At the Sept. 7 Assembly committee meeting, O’Neill asked the Assembly to support Medicaid rate reform in the state of Alaska. Without it, she said it would be impossible to expand supportive housing services to meet the need.
And she said RurAL CAP intends to request some of the recent $4 million in state grant funding to fill the looming budget gap at Safe Harbor Inn.
It was unwelcome news for those who hoped to put the funding toward a new approach.
“One thing we promised the Legislature is this would be a coordinated, case-managed program that would address the substance abuse, the alcohol problems and the things that are at the root of the behaviors,” said Paul Fuhs, a project manager with the Fairview Business Association.
Anchorage’s struggles with chronic alcohol abuse and homelessness are all too familiar for Fairview.
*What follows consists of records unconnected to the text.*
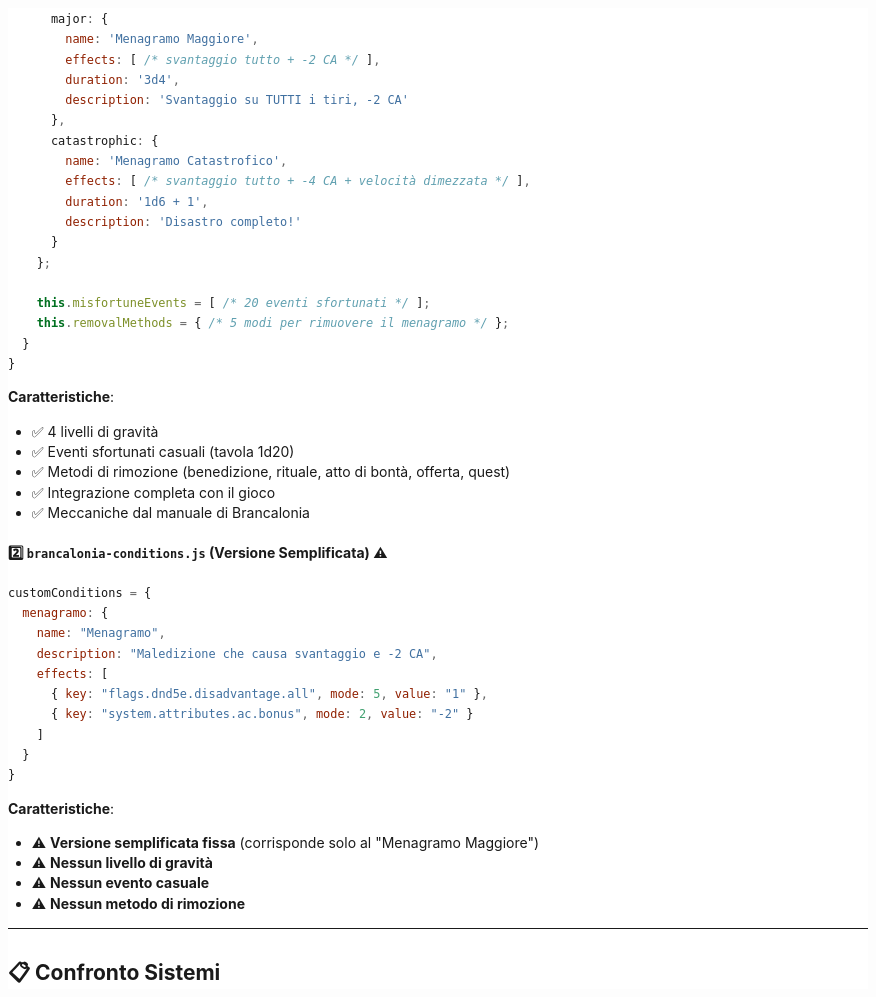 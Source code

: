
 ```javascript
      major: {
        name: 'Menagramo Maggiore',
        effects: [ /* svantaggio tutto + -2 CA */ ],
        duration: '3d4',
        description: 'Svantaggio su TUTTI i tiri, -2 CA'
      },
      catastrophic: {
        name: 'Menagramo Catastrofico',
        effects: [ /* svantaggio tutto + -4 CA + velocità dimezzata */ ],
        duration: '1d6 + 1',
        description: 'Disastro completo!'
      }
    };
    
    this.misfortuneEvents = [ /* 20 eventi sfortunati */ ];
    this.removalMethods = { /* 5 modi per rimuovere il menagramo */ };
  }
}
```

**Caratteristiche**:
- ✅ 4 livelli di gravità
- ✅ Eventi sfortunati casuali (tavola 1d20)
- ✅ Metodi di rimozione (benedizione, rituale, atto di bontà, offerta, quest)
- ✅ Integrazione completa con il gioco
- ✅ Meccaniche dal manuale di Brancalonia

#### 2️⃣ **`brancalonia-conditions.js`** (Versione Semplificata) ⚠️

```javascript
customConditions = {
  menagramo: {
    name: "Menagramo",
    description: "Maledizione che causa svantaggio e -2 CA",
    effects: [
      { key: "flags.dnd5e.disadvantage.all", mode: 5, value: "1" },
      { key: "system.attributes.ac.bonus", mode: 2, value: "-2" }
    ]
  }
}
```

**Caratteristiche**:
- ⚠️ **Versione semplificata fissa** (corrisponde solo al "Menagramo Maggiore")
- ⚠️ **Nessun livello di gravità**
- ⚠️ **Nessun evento casuale**
- ⚠️ **Nessun metodo di rimozione**

---

## 📋 Confronto Sistemi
It’s home to Karluk Manor and other social services and adjacent to the Brother Francis Shelter and Bean’s Café.
The neighborhood business association has been working to solve its alcohol-related problems through a combination of efforts.
While Fuhs acknowledged the need for more supportive and transitional housing in Anchorage, he said that approach hasn’t done enough to reduce chronic homelessness and inebriation. He pointed to some of the most recent deaths on Anchorage streets – including several people who lived at Karluk Manor. There needs to be a different approach to the underlying problem, he said.
“We just have to take a stand as a community — this is unacceptable to us,” he said.
That means more detox beds and more rehab programs for people who need to cut alcohol out of their lives, Fuhs told Assembly members. Currently, according to DHSS, there are only 12 beds in Anchorage for people seeking a medically supervised alcohol detox. Fuhs said that fact alone can make it impossible for people to end the cycle of addiction and homelessness.
“If you’re coming off of heroin, you’re going to be miserable,” he said. “If you’re coming off of alcohol, you’re going to die.”
Fuhs said the grant money – which will ultimately be distributed through DHSS — should be used with that deadly fact in mind.
In a paper submitted to the Legislature this past session, the Fairview Business Association outlined a broad plan for the $4 million appropriation including outreach, detox and residential rehab programs. The funding is listed in the state’s final capital budget as “competitive grants for chronic inebriate anti-recidivism treatment programs.”
While O’Neill said those grants could help Safe Harbor Inn provide a temporary safety net for hundreds of Alaskans trying to escape homelessness, Fuhs said that’s not the point. When it comes to successfully fighting addiction and homelessness in Anchorage, he believes funding sobriety is the first step.
“You have to keep the safety net from becoming a caught-in that people can never escape from,” he said. “You’ve got to get an escape hatch out; that’s what that money’s for.”